Instructions for the task — The answer must consist solely of the lines from the opening line of the entries through the line with "sistema (Visual Basic)", transcribed exactly and without any pictures.

Source texts of formatted documents
_____

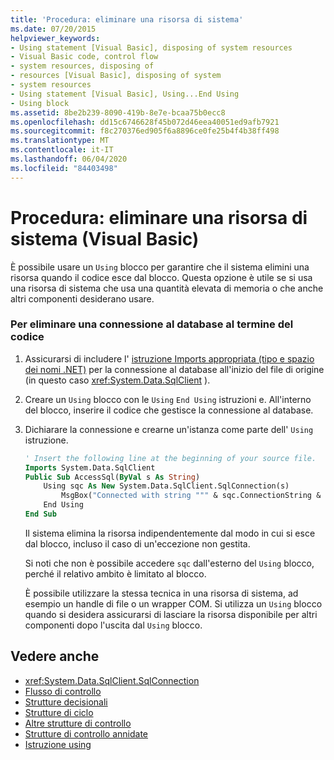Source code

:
 ```yaml
---
title: 'Procedura: eliminare una risorsa di sistema'
ms.date: 07/20/2015
helpviewer_keywords:
- Using statement [Visual Basic], disposing of system resources
- Visual Basic code, control flow
- system resources, disposing of
- resources [Visual Basic], disposing of system
- system resources
- Using statement [Visual Basic], Using...End Using
- Using block
ms.assetid: 8be2b239-8090-419b-8e7e-bcaa75b0ecc8
ms.openlocfilehash: dd15c6746628f45b072d46eea40051ed9afb7921
ms.sourcegitcommit: f8c270376ed905f6a8896ce0fe25b4f4b38ff498
ms.translationtype: MT
ms.contentlocale: it-IT
ms.lasthandoff: 06/04/2020
ms.locfileid: "84403498"
---
```

# <a name="how-to-dispose-of-a-system-resource-visual-basic"></a>Procedura: eliminare una risorsa di sistema (Visual Basic)
È possibile usare un `Using` blocco per garantire che il sistema elimini una risorsa quando il codice esce dal blocco. Questa opzione è utile se si usa una risorsa di sistema che usa una quantità elevata di memoria o che anche altri componenti desiderano usare.  
  
### <a name="to-dispose-of-a-database-connection-when-your-code-is-finished-with-it"></a>Per eliminare una connessione al database al termine del codice  
  
1. Assicurarsi di includere l' [istruzione Imports appropriata (tipo e spazio dei nomi .NET)](../../../language-reference/statements/imports-statement-net-namespace-and-type.md) per la connessione al database all'inizio del file di origine (in questo caso <xref:System.Data.SqlClient> ).  
  
2. Creare un `Using` blocco con le `Using` `End Using` istruzioni e. All'interno del blocco, inserire il codice che gestisce la connessione al database.  
  
3. Dichiarare la connessione e crearne un'istanza come parte dell' `Using` istruzione.  
  
    ```vb  
    ' Insert the following line at the beginning of your source file.  
    Imports System.Data.SqlClient  
    Public Sub AccessSql(ByVal s As String)  
        Using sqc As New System.Data.SqlClient.SqlConnection(s)  
            MsgBox("Connected with string """ & sqc.ConnectionString & """")  
        End Using  
    End Sub  
    ```  
  
     Il sistema elimina la risorsa indipendentemente dal modo in cui si esce dal blocco, incluso il caso di un'eccezione non gestita.  
  
     Si noti che non è possibile accedere `sqc` dall'esterno del `Using` blocco, perché il relativo ambito è limitato al blocco.  
  
     È possibile utilizzare la stessa tecnica in una risorsa di sistema, ad esempio un handle di file o un wrapper COM. Si utilizza un `Using` blocco quando si desidera assicurarsi di lasciare la risorsa disponibile per altri componenti dopo l'uscita dal `Using` blocco.  
  
## <a name="see-also"></a>Vedere anche

- <xref:System.Data.SqlClient.SqlConnection>
- [Flusso di controllo](index.md)
- [Strutture decisionali](decision-structures.md)
- [Strutture di ciclo](loop-structures.md)
- [Altre strutture di controllo](other-control-structures.md)
- [Strutture di controllo annidate](nested-control-structures.md)
- [Istruzione using](../../../language-reference/statements/using-statement.md)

_____

Your solution —
Source code

:
 ```yaml
---
title: 'Procedura: eliminare una risorsa di sistema'
ms.date: 07/20/2015
helpviewer_keywords:
- Using statement [Visual Basic], disposing of system resources
- Visual Basic code, control flow
- system resources, disposing of
- resources [Visual Basic], disposing of system
- system resources
- Using statement [Visual Basic], Using...End Using
- Using block
ms.assetid: 8be2b239-8090-419b-8e7e-bcaa75b0ecc8
ms.openlocfilehash: dd15c6746628f45b072d46eea40051ed9afb7921
ms.sourcegitcommit: f8c270376ed905f6a8896ce0fe25b4f4b38ff498
ms.translationtype: MT
ms.contentlocale: it-IT
ms.lasthandoff: 06/04/2020
ms.locfileid: "84403498"
---
```

# <a name="how-to-dispose-of-a-system-resource-visual-basic"></a>Procedura: eliminare una risorsa di sistema (Visual Basic)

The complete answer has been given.